Where This Case Comes From
This is all speculation, but in the short run, this case almost certainly originated with FINRA. I’m not a betting man, but I would bet $100 that FINRA staff reviewed the trading in RIM before its stock price dropped 7% in April 2013 to see who might have profited or avoided losses from the drop. Perhaps finding none who did so illicitly, FINRA then referred the case to the SEC, anyway. The U.S. Attorney’s Office’s press release notes the “valuable assistance” given by the SEC, so I’m pretty sure the Commission was at least a way station for this matter. The SEC may have been stuck, too, without any people who traded RIM based on material, nonpublic information. But it may have led the SEC staff to wonder aloud who could redress this leak of the Detwiler information. Enter Carmen Ortiz’s office.
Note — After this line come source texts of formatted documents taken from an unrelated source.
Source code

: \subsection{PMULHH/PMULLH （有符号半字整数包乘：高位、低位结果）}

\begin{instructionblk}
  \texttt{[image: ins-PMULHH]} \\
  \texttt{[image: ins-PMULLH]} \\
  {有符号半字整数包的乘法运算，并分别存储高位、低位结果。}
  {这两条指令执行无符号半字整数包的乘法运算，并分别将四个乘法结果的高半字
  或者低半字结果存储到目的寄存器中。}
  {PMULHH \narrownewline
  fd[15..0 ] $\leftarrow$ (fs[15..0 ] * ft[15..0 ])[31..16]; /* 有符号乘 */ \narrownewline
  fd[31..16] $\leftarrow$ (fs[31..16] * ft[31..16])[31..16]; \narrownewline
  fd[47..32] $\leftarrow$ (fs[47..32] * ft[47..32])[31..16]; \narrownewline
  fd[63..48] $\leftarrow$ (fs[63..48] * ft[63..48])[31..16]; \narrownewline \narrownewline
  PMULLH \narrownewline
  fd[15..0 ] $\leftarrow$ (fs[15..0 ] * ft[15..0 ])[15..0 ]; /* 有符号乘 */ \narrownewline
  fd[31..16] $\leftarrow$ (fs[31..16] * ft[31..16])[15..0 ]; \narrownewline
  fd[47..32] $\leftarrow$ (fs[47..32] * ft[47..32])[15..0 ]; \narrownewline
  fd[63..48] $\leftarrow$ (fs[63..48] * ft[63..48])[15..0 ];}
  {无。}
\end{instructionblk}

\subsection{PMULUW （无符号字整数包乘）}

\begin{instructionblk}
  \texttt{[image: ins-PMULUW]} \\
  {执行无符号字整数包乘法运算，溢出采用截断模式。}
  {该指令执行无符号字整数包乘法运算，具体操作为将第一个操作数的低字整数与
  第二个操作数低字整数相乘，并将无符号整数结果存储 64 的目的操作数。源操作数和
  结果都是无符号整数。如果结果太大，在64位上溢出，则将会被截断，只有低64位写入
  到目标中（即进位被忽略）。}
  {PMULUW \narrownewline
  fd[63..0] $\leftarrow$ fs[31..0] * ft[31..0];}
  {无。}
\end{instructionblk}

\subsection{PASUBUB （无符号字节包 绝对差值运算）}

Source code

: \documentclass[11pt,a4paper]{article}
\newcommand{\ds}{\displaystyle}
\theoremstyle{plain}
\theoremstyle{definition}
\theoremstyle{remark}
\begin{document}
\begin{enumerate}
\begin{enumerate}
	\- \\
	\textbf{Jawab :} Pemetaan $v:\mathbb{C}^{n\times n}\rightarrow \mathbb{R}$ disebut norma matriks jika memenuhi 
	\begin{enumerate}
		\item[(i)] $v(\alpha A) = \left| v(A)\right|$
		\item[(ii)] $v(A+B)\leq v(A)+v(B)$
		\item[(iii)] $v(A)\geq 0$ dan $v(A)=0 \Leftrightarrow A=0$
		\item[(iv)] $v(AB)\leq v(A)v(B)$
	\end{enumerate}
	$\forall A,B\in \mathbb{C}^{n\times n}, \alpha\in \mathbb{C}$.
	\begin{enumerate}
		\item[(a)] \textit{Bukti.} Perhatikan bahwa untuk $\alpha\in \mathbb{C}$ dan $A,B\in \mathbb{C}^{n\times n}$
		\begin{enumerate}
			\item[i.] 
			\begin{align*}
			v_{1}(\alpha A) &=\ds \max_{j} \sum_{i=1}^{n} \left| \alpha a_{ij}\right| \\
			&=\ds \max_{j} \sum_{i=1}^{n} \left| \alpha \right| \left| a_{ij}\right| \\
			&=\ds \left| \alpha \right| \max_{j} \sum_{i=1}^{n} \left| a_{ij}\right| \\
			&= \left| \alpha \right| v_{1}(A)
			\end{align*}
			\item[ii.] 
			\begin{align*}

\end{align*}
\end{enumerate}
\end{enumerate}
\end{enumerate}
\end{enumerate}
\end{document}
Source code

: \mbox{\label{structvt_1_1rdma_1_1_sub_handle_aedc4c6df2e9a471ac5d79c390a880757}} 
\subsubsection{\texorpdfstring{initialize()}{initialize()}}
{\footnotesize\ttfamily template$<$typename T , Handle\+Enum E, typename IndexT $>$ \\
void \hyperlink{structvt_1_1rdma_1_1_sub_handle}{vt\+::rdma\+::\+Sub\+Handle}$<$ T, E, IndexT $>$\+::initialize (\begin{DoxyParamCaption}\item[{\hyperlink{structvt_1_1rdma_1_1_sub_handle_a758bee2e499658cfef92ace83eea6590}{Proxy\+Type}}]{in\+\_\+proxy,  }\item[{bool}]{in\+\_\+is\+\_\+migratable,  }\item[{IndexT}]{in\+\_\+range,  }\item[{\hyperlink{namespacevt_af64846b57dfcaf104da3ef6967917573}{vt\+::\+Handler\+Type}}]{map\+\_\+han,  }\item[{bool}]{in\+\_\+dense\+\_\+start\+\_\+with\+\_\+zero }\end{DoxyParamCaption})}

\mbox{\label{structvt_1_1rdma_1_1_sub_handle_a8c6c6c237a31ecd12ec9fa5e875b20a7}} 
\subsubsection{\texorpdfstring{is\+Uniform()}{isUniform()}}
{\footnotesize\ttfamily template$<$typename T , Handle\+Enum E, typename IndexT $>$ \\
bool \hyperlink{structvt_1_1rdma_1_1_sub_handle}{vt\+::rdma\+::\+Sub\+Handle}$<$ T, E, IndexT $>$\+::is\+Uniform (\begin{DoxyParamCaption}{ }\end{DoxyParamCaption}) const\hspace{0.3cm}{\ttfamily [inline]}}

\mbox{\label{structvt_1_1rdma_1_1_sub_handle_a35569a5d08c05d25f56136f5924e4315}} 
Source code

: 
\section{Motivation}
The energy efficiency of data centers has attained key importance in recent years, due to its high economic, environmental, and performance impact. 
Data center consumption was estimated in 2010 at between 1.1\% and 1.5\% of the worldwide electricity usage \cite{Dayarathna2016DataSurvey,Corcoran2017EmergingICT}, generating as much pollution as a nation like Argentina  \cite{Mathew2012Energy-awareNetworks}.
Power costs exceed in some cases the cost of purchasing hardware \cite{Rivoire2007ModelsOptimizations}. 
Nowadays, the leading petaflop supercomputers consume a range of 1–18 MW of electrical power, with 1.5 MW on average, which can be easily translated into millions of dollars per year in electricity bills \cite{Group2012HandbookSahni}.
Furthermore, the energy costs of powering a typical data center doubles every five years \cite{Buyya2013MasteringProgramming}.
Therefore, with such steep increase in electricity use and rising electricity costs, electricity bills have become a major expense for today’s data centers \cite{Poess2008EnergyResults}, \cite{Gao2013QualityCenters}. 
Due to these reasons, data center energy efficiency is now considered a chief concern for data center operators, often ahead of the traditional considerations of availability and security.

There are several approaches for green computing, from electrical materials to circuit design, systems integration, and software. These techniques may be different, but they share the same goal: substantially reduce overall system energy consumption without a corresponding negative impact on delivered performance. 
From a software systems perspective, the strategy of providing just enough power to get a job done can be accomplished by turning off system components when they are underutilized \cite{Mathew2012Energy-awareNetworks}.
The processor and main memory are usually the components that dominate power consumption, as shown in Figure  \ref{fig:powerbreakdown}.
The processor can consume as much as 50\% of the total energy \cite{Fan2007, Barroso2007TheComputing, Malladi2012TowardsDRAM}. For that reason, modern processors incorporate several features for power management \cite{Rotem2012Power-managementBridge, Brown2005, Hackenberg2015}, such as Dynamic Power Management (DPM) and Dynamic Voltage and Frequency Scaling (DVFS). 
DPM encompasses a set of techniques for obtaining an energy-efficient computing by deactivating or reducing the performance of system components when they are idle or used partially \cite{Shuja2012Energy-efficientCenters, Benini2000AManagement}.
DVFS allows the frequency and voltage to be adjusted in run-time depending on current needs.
Thinking more broadly, the Dunham case is not completely without precedent. In 2010, the U.S. Attorney’s Office for the Southern District of New York charged three public company employees with substantive wire fraud counts and single counts of wire fraud conspiracy and securities fraud conspiracy, but no substantive securities fraud charges. The “Shimoon” criminal complaint alleged that each employee revealed corporate financial data to outside analysts and intentionally violated corporate policy prohibiting such disclosure. An AMD employee allegedly provided “revenue numbers, average sales prices, unit sales for different product lines, gross margin figures, and revenue forecasts for AMD.” A Flextronics employee allegedly provided quarterly actual and forecast sales for Apple iPhones and iPods. But the complaint did not accuse the defendants of illicit securities trading. Sound familiar? The defendants eventually pled guilty.
Where Are We Now?
So where are we now? Defcon 3? The Shimoon case didn’t spawn a long list of imitators. So maybe this James Dunham case is, statistically speaking, another outlier that won’t have a large effect on analysts seeking to bolster their research with hard numbers from supply chains. On the other hand, the FBI agent who investigated the Dunham case and signed the affidavit comprising the bulk of the complaint is David Makol, the same agent profiled here by the Wall Street Journal as “The FBI Agent Who ‘Flips’ Insider Trading Witnesses.” He’s been around this block before (and is now back at the SEC, where he started his career). And check out this quote from Ortiz: “Sometimes business secrets are sold for use in insider trading; sometimes they are used for other improper purposes. But the sale of confidential business information by corporate insiders – in violation of their duties to employers, business partners, customers, and shareholders – is always wrong and illegal.” That sounds like somebody who’s ready to file some more cases. If you’re in her jurisdiction, watch out.
 A good summary and analysis of the complaint can be found at David Siegal, Charging Expert Network Participants With Wire Fraud, New York Law Journal (Apr. 29, 2011).
 By the way, have you seen War Games recently? If not, please watch this clip. In it, General Beringer assesses the apparent nuclear threat, calmly plugs in some Red Man chewing tobacco, and orders the nation’s defense risk alert to be raised from Defcon 4 to Defcon 3. Bear in mind, as far as he knew at that point, Soviet nuclear missiles were in the air and 11 minutes from hitting targets in the United States. What would have gotten him to Defcon 2? A more serious danger? Don’t try to bluff General Beringer.